Processor Guidebook: The Basics from CPUs to ASICs
Take a quick cruise through the engines of the AI revolution.
The AI PC that you’re reading this on (or soon to upgrade to) relies on a team of smart chips to make it work: a CPU, a GPU and an NPU. Industrial computers and data centers add even more chips to the mix, including FPGAs and ASICs. What do all these different chips do and how do they work together?
Here’s a fun and fast way think about it: All these processors are like a grand prix racing team, dividing tasks to complete the race – or whatever you want to get done on your laptop – in the shortest possible amount of time. Strap in for a quick tour through the brains behind the speed.

How All the Chips Team Up for Maximum Speed
CPU: Team Principal
The central processing unit, or CPU, is the brain that runs the computer and all its programs. It’s the team principal – the strategic mastermind overseeing the race plan, making real-time decisions and keeping everything on track.
The CPU and the principal are both versatile – there’s no task they can’t do. At the same time, they’re better suited for one-at-a-time complex jobs and rely on a fleet of helpers to run the whole operation.
Modern chips like Intel® Core™ Ultra 200V mobile processors (code-named Lunar Lake) contain several CPU cores, essentially principal “clones” to get more work done at once. There are even different kinds of cores tuned for maximum performance or power efficiency. CPUs, which ship by the billions per year, are found in everything from simple electronic devices all the way to the world’s most powerful supercomputers.
Example: The CPU in a laptop allows a student to stream online classes, take notes and run multiple applications without lag.

GPU: Pit Crew
The pit crew is a swarm of synchronized fury – swapping tires and completing several adjustments in a flash. That’s the graphics processing unit: a large team optimized for repetitive, simple and simultaneous tasks.

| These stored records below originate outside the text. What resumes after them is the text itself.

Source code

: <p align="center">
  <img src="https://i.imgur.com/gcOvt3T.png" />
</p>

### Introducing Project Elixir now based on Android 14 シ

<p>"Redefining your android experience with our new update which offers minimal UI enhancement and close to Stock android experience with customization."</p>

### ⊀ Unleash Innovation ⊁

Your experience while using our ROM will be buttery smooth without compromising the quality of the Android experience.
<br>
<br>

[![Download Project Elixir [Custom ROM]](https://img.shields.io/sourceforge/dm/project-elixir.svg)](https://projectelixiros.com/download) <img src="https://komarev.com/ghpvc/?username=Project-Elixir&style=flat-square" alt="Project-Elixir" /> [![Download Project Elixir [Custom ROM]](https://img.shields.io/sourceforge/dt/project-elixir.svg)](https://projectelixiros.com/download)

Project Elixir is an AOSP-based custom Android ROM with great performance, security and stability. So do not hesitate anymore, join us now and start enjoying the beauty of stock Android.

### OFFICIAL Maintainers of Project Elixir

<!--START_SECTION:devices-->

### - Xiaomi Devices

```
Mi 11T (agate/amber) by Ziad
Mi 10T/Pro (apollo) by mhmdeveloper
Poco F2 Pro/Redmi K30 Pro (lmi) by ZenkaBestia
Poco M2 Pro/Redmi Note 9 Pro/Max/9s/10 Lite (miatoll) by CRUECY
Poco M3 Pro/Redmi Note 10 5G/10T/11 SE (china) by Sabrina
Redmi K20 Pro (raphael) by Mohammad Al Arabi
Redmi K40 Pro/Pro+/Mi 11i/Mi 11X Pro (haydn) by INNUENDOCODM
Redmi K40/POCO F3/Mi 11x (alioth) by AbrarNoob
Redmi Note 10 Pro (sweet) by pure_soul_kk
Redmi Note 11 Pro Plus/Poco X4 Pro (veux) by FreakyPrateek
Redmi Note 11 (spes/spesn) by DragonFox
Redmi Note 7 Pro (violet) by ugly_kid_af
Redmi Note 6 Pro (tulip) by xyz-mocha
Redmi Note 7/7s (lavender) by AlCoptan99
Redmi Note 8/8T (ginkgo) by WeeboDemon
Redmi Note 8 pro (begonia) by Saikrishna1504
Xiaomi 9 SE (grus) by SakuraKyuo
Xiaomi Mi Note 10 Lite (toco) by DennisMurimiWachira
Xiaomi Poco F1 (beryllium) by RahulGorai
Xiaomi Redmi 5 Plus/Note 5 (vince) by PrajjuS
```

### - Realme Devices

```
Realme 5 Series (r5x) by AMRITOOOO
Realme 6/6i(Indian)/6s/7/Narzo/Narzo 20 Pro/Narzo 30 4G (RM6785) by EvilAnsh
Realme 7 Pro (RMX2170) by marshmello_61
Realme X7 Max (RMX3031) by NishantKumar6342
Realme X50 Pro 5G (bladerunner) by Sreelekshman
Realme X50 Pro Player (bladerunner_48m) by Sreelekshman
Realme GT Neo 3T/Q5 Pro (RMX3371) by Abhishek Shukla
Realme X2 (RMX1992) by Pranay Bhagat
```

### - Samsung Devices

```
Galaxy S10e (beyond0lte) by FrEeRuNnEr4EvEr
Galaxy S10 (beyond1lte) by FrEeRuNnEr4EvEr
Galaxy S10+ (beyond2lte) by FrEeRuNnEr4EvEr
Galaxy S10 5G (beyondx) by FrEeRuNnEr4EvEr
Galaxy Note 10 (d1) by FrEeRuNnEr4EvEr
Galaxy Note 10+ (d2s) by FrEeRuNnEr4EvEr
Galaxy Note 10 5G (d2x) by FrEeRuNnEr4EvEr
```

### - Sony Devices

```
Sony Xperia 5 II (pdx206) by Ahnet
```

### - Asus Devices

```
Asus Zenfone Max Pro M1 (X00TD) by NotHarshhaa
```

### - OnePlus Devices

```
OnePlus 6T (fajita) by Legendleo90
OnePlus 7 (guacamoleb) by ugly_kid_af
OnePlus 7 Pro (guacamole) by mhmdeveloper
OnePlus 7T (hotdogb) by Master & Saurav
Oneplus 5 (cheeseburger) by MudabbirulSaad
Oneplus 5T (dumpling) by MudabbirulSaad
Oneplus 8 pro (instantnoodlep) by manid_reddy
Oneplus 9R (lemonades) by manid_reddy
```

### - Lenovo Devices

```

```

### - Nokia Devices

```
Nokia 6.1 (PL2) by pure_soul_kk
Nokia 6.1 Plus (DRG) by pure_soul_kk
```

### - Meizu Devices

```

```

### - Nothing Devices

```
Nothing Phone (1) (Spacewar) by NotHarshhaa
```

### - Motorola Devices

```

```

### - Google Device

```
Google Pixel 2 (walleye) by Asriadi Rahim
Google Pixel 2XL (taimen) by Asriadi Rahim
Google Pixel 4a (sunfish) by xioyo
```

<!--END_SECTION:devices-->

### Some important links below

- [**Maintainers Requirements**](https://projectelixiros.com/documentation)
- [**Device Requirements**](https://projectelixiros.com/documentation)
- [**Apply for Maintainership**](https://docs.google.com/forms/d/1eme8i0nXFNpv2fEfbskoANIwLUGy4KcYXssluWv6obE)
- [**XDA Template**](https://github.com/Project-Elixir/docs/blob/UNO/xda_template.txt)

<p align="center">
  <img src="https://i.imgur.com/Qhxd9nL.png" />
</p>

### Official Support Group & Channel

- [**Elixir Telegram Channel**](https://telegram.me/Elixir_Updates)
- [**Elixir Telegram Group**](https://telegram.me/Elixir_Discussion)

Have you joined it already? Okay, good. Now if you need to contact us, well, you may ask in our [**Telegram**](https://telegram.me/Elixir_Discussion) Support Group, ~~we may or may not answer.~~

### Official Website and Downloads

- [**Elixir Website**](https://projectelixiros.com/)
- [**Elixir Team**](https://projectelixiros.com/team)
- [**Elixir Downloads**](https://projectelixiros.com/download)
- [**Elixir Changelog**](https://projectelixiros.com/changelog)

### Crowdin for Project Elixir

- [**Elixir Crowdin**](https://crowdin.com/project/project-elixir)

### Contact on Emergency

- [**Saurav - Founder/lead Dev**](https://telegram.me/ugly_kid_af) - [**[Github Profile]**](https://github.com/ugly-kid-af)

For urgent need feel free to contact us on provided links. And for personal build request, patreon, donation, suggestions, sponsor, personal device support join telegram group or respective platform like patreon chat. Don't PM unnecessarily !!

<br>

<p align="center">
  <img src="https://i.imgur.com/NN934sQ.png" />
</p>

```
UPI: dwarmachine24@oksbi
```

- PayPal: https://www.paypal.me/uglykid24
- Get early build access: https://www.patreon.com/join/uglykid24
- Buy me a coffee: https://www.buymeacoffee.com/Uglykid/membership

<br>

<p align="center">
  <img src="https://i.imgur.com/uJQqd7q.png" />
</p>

The original task of the GPU was to draw scenes in 3D games – over and over, frame by frame. Researchers later discovered the GPU’s ability to handle the repetitive and highly parallel task of computing a neural network, helping to spark the AI boom.
Intel® Arc™ graphics that are part of a modern Intel® Core™ Ultra chip do both, capable of rendering games or running generative AI right on your laptop. Once found only in gaming PCs, GPUs appear in most any device with a screen, not to mention supercomputers and AI data centers.
Example: A graphic designer’s desktop GPU runs complex image editing software and renders high-resolution graphics quickly for their projects.
NPU: Aerodynamics Engineer
This engineer obsesses over airflow and downforce, fine-tuning the car’s design for efficiency and precision. The neural processing unit, or NPU, is a similarly specialized performer. In its case, the NPU handles neural network tasks like voice recognition or photo enhancement.
The NPU in an Intel Core Ultra chip bundles several neural compute engines tuned to handle AI-common math, like matrix multiplication and convolution. It’s great at translating, generating or classifying different types of input: text, images, videos, speech, sound – you name it. With an NPU, your laptop can handle more AI without sacrificing precious battery life.
NPUs can be found in mobile devices, AI PCs and use cases that rely on local AI, like factory quality control or smart city applications.
Example: A remote worker uses an NPU-enhanced laptop to enhance video calls with real-time background noise cancellation and automatic framing, ensuring a professional appearance while preserving battery life.

FPGA: Garage Technician
The garage technician is the team’s shape-shifter – setting up in the paddock, hauling freight, handling sticker duty or even pitching in with pit stops. That’s the field programmable gate array, or FPGA: a chip you can reprogram after it’s built to handle specific tasks, adapting to whatever the race (or system) demands.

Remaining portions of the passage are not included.